▶ _Exercise_
Comb the records below for the string "table" and copy each line where it turns up.

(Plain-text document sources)
....
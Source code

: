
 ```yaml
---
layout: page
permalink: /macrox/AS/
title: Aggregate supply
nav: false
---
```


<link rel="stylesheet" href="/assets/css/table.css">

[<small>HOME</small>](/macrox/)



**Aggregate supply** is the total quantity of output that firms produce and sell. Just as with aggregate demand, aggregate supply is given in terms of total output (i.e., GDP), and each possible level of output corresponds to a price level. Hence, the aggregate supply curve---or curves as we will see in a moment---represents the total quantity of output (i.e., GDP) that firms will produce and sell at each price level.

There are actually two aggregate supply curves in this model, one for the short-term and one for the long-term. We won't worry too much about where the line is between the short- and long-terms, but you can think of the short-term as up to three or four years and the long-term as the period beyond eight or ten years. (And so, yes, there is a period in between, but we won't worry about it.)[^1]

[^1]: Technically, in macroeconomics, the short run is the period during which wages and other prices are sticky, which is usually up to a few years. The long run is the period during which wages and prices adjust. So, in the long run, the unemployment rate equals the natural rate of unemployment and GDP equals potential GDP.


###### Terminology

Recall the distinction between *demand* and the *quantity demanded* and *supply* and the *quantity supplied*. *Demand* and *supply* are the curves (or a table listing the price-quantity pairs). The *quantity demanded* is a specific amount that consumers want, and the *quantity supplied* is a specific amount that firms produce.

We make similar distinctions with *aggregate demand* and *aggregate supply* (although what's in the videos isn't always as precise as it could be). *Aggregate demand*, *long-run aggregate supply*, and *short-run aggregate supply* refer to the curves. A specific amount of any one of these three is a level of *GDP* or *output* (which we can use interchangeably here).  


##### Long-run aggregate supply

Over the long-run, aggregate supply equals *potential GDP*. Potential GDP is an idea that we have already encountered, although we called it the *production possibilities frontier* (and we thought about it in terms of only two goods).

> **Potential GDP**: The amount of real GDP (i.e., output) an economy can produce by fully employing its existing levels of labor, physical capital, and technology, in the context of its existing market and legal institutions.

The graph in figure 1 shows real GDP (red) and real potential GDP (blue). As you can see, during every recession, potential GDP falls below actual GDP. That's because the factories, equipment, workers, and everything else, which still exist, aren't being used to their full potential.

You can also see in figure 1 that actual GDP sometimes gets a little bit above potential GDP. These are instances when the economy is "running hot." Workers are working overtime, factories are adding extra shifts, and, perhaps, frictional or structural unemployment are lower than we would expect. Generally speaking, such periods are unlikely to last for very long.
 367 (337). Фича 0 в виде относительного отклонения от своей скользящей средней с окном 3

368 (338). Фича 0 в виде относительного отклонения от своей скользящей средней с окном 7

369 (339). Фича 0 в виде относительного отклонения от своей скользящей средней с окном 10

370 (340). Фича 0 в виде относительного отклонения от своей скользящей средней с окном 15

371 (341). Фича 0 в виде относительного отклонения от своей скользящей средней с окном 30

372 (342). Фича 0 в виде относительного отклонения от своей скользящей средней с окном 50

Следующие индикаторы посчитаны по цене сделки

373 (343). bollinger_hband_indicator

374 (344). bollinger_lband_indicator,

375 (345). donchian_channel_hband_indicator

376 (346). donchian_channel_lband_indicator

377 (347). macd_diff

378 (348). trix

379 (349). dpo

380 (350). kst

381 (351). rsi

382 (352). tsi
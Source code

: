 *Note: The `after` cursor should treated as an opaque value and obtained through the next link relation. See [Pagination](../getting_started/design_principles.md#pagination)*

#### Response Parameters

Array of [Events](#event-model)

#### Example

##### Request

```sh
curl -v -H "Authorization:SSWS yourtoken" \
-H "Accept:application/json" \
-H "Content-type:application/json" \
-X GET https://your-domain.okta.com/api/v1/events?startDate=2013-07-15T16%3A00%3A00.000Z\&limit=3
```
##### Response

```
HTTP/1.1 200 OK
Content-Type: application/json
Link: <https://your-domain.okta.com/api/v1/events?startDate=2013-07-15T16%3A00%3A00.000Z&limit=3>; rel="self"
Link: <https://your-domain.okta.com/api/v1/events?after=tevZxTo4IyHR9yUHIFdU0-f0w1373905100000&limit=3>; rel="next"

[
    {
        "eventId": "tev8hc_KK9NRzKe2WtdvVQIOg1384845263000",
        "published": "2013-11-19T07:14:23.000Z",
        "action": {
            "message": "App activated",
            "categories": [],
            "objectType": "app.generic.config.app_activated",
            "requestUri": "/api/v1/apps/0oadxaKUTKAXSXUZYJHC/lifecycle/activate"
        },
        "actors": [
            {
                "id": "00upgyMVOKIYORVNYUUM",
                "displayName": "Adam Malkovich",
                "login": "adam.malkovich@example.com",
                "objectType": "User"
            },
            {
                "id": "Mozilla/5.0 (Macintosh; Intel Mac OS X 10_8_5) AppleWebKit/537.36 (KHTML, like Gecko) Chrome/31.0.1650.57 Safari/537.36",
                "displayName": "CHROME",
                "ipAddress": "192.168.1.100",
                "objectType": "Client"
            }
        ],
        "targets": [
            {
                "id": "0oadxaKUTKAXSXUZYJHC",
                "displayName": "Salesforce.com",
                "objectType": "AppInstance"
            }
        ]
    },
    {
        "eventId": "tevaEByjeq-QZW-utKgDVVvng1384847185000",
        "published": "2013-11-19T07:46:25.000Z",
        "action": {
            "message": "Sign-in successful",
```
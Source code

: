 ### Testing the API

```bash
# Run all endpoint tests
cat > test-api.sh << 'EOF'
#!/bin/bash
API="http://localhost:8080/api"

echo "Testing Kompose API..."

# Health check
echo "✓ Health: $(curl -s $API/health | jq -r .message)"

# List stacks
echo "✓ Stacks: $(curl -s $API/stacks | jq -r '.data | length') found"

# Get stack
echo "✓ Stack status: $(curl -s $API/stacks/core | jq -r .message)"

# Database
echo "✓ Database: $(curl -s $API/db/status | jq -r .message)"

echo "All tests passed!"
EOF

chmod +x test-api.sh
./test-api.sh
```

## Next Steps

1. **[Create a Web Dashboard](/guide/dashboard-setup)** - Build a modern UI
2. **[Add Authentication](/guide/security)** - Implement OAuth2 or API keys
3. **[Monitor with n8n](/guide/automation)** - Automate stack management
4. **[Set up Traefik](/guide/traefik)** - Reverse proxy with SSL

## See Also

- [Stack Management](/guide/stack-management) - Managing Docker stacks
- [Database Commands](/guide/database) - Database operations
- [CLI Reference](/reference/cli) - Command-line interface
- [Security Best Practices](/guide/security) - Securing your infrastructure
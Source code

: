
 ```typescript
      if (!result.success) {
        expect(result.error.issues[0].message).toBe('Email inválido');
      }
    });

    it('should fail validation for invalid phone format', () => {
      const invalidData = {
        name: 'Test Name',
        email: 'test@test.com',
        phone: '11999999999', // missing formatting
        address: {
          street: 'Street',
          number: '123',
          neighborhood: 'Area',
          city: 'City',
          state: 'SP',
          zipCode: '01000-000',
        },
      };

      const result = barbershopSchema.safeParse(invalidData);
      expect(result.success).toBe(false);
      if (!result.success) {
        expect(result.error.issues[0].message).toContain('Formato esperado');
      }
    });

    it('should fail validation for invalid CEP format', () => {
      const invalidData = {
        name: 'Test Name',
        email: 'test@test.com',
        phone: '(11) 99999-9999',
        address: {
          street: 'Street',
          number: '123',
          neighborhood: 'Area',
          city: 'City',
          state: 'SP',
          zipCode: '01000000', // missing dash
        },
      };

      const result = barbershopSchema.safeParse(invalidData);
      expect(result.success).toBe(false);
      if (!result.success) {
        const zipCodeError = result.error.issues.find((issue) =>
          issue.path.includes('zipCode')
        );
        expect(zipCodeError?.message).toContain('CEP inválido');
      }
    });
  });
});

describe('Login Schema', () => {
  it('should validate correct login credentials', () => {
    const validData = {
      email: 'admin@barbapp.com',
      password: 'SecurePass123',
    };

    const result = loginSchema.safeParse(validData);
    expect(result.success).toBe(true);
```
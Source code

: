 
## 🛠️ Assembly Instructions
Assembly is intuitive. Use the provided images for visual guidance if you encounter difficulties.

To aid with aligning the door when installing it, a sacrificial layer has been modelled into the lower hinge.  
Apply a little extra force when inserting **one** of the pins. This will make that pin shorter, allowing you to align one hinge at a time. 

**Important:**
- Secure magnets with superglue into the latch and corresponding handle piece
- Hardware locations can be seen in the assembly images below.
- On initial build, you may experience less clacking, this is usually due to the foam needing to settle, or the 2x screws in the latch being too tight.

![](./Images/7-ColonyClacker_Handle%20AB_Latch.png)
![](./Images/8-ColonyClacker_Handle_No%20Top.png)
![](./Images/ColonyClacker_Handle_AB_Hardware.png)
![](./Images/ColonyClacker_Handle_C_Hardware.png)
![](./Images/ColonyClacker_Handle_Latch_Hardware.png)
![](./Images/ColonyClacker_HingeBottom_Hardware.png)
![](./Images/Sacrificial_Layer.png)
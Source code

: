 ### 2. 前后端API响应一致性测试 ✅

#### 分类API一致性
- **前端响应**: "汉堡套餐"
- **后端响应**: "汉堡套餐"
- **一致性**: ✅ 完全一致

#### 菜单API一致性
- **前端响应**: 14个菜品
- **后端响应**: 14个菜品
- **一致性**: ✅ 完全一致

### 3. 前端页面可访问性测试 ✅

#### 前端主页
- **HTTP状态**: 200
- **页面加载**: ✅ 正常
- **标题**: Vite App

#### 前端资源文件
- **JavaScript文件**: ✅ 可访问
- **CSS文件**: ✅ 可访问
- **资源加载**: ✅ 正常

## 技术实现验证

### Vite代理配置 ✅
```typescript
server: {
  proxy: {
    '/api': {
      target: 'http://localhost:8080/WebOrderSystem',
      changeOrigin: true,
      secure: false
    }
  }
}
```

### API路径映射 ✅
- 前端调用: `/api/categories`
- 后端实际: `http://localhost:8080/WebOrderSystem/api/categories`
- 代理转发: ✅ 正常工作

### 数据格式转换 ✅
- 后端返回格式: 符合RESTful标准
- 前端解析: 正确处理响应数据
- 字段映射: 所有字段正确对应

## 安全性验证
....
▶ _Written response_
<link rel="stylesheet" href="/assets/css/table.css">
Recall the distinction between *demand* and the *quantity demanded* and *supply* and the *quantity supplied*. *Demand* and *supply* are the curves (or a table listing the price-quantity pairs). The *quantity demanded* is a specific amount that consumers want, and the *quantity supplied* is a specific amount that firms produce.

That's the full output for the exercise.